Burton Rascoe in his book The Joys of Reading: Life’s Greatest Pleasure says that “The phrases “in good taste” and “in bad taste” are used so frequently as undefined and indefinite qualifiers by people who, ignorant of general and specific ideas, use empty catch phrases as bludgeons, that it is probably a safe rule to set down any person who uses the two phrases without any tase whatever, good or bad – an intellectual neuter, an emotional moron, a characterless individual of the pusher type who seeks to identify himself with the people he conceives to be his betters by using catch phrases which he thinks will give him the color and character of a superior being or, at the very least, put stupid people in awe of him.”

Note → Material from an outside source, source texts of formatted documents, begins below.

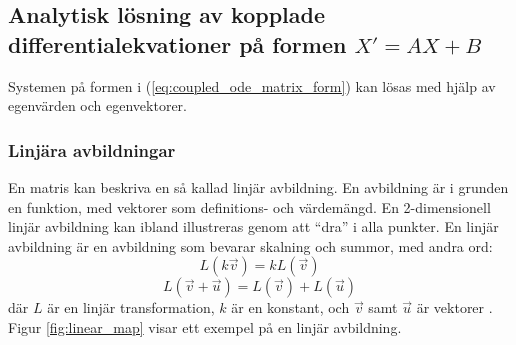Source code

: \subsection{Analytisk lösning av kopplade differentialekvationer på formen \texorpdfstring{\(X'=AX+B\)}{X'=AX+B}}
Systemen på formen i (\ref{eq:coupled_ode_matrix_form}) kan lösas med hjälp av egenvärden och egenvektorer.

\subsubsection{Linjära avbildningar}
En matris kan beskriva en så kallad linjär avbildning. En avbildning är i grunden en funktion, med vektorer som definitions- och värdemängd. En 2-dimensionell linjär avbildning kan ibland illustreras genom att ``dra'' i alla punkter. En linjär avbildning är en avbildning som bevarar skalning och summor, med andra ord:
\begin{equation}
    L(k\vec{v})=kL(\vec{v})
\end{equation}
\begin{equation}
    L(\vec{v}+\vec{u})=L(\vec{v})+L(\vec{u})
\end{equation}
där \(L\) är en linjär transformation, \(k\) är en konstant, och \(\vec{v}\) samt \(\vec{u}\) är vektorer \parencite{sanderson_linear_2016}. Figur \ref{fig:linear_map} visar ett exempel på en linjär avbildning.

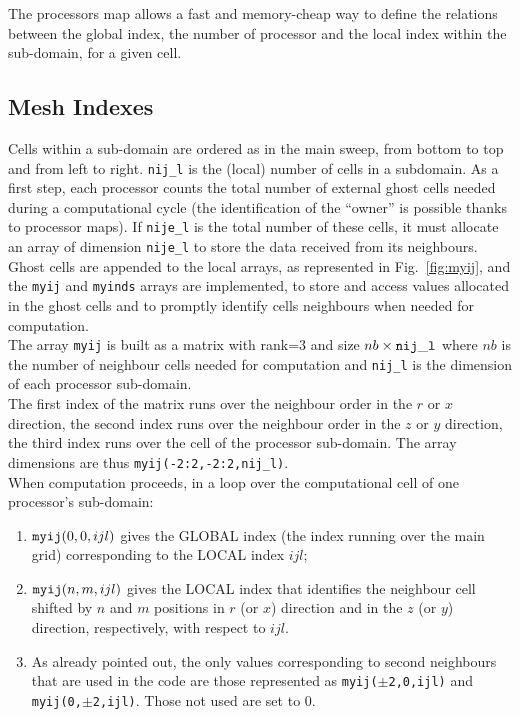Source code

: The processors map allows a fast and memory-cheap way to define the relations
between the global index, the number of processor and the local index 
within the sub-domain, for a given cell.\\
%
\subsection{Mesh Indexes}
Cells within a sub-domain are ordered as in the main sweep, from bottom to top and
from left to right. {\tt nij\_l} is the (local) number of cells in a subdomain.
As a first step, each processor counts the total number of external ghost cells
needed during a computational cycle (the identification of the ``owner'' is 
possible thanks to processor maps). If {\tt nije\_l} is the total number of these 
cells, it must allocate an array of dimension {\tt nije\_l} to store the data received
from its neighbours. Ghost cells are appended to the local arrays, as represented
in Fig.~\ref{fig:myij}, and the {\tt myij} and {\tt myinds} arrays are implemented,
 to store and access values allocated in the ghost cells and to promptly
identify cells neighbours when needed for computation.\\
The array {\tt myij} is built as a matrix with rank=3 and size 
$nb \times {\tt nij\_l}$ where $nb$ is the number of neighbour cells 
needed for computation and {\tt nij\_l} is the dimension of each processor
sub-domain.\\
The first index of the matrix runs over the neighbour order in the $r$ or $x$ 
direction, the second index runs over the neighbour order in the $z$ or $y$ 
direction, the third index runs over the cell of the processor sub-domain.
The array dimensions are thus {\tt myij(-2:2,-2:2,nij\_l)}.\\ 
When computation proceeds, in a loop over the computational
cell of one processor's sub-domain:
\begin{enumerate}
\item ${\tt myij}(0,0,ijl)$ gives the GLOBAL index (the index running 
      over the main grid) corresponding to the LOCAL index $ijl$;
\item ${\tt myij}(n,m,ijl)$ gives the LOCAL index that identifies the neighbour
      cell shifted by $n$ and $m$ positions in $r$ (or $x$) direction 
      and in the $z$ (or $y$) direction, respectively, with respect to $ijl$. 
\item As already pointed out, the only values corresponding to
      second neighbours that are used in the code are those represented as
      {\tt myij($\pm$2,0,ijl)} and {\tt myij(0,$\pm$2,ijl)}. Those not used
      are set to 0.
\end{enumerate}

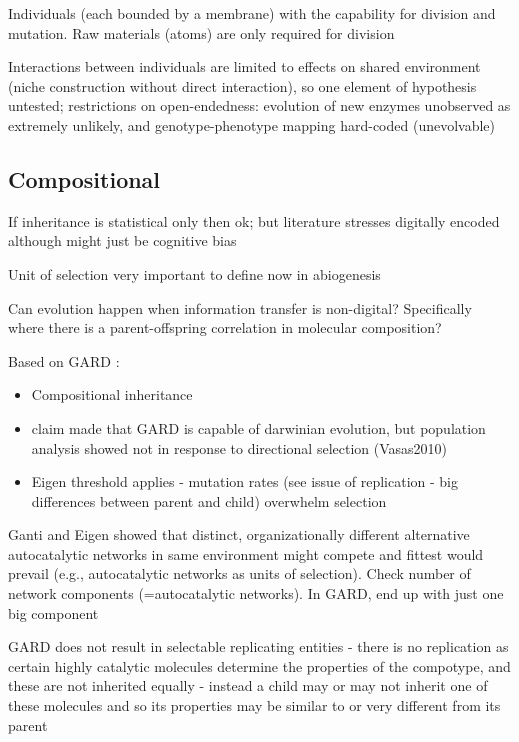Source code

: 			
			Individuals (each bounded by a membrane) with the capability for
			division and mutation. Raw materials (atoms) are only required for
			division

			Interactions between individuals are limited to effects on shared
			environment (niche construction without direct interaction), so one
			element of hypothesis untested; restrictions on open-endedness:
			evolution of new enzymes unobserved as extremely unlikely, and
			genotype-phenotype mapping hard-coded (unevolvable)

	
\subsection{Compositional}
		
\autocite{Vasas2015, Vasas2012, Vasas2012a}

If inheritance is statistical only then ok; but literature
stresses digitally encoded although might just be cognitive bias

Unit of selection very important to define now in abiogenesis

Can evolution happen when information transfer is non-digital?
Specifically where there is a parent-offspring correlation in
molecular composition?

Based on GARD \autocite{Segre1998}:
			
\begin{itemize}
	\item Compositional inheritance
	
	\item claim made that GARD is capable of darwinian evolution, but
	population analysis showed not in response to directional selection
	(Vasas2010)
	
	\item Eigen threshold applies - mutation rates (see issue of replication -
	big differences between parent and child) overwhelm selection
\end{itemize}

Ganti and Eigen showed that distinct, organizationally different
alternative autocatalytic networks in same environment might compete
and fittest would prevail (e.g., autocatalytic networks as units of
selection).	Check number of network components (=autocatalytic networks). In GARD, end up with just one big component

GARD does not result in selectable replicating entities - there is no
replication as certain highly catalytic molecules determine the
properties of the compotype, and these are not inherited equally -
instead a child may or may not inherit one of these molecules and so
its properties may be similar to or very different from its parent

This idea that reading can only be aspirational, one in which romance, and science fiction, children’s series and fanfiction are on the bottom rung progressing slowly to the top rung where we read the award winners, the literary awards with a big gold sticker, the books some people think will make them look and sound smart when they mention them in learned company and upon finishing these gold stickered books they can then proceed to look down on readers who have not read them. This is the system by which some of those who work in the reading industry have done a disservice to the broader readers. I have seen this elevation of self committed by librarians, some blatantly and others purely by omission of materials from collections and promotional materials. I’ve seen it done by book shop owners who laugh at the suggestion of romance fiction in their shops and saying that their customers don’t read “those” books. It is much more likely that their customers don’t tell them that they are reading “those” books. By reading professionals speaking down to people, patronising them, elevating themselves as better than the everyday person, many in our community don’t want to identify themselves as readers. As long as people in authority speak with either disdain or in a patronising way then advancing literacy programs and reading initiatives will struggle to take hold because who wants to take part in an activity associated with a bunch of judgmental twats.
Not everyone who exercises wants to win an Olympic medal. I am on my bicycle and my ultimate aim is pleasure. Not to eventually progress to some speedy cycle. Not to lose weight. Not to enter some extreme BMX stunt competition to show off my Funky Chicken. I’m cycling because it is fun and so are a whole lot of other people out exercising for fun. And reading needs to take on this paradigm. Not everyone who reads aspires to reading literary prize winners. There are many of us readers who balk at the thought of reading a prize winner. Not because it is too hard (though Virginia Woolf is probably the literary world’s Tuck No Hander) but because it holds no appeal. As readers we are a broad lot. We vary in our interests as much as people who take part in sports and exercise. For some readers, literary fiction is their deep love, and this is wonderful. But it does not make them better, or worse, than the 1D fangirl reader, Whovian reader, romance reader, car manual reader or blog reader.
Instead, let us look towards the leaders in sports – the coaches, the athletes, the management and teachers who without disdain or condescension encourage participation and as professionals in the reading industry we should try to emulate their much more egalitarian acceptance of people’s different preferences. Let the Lycra readers go their way and get your daisy and pink seat reading groove on and enjoy the ride.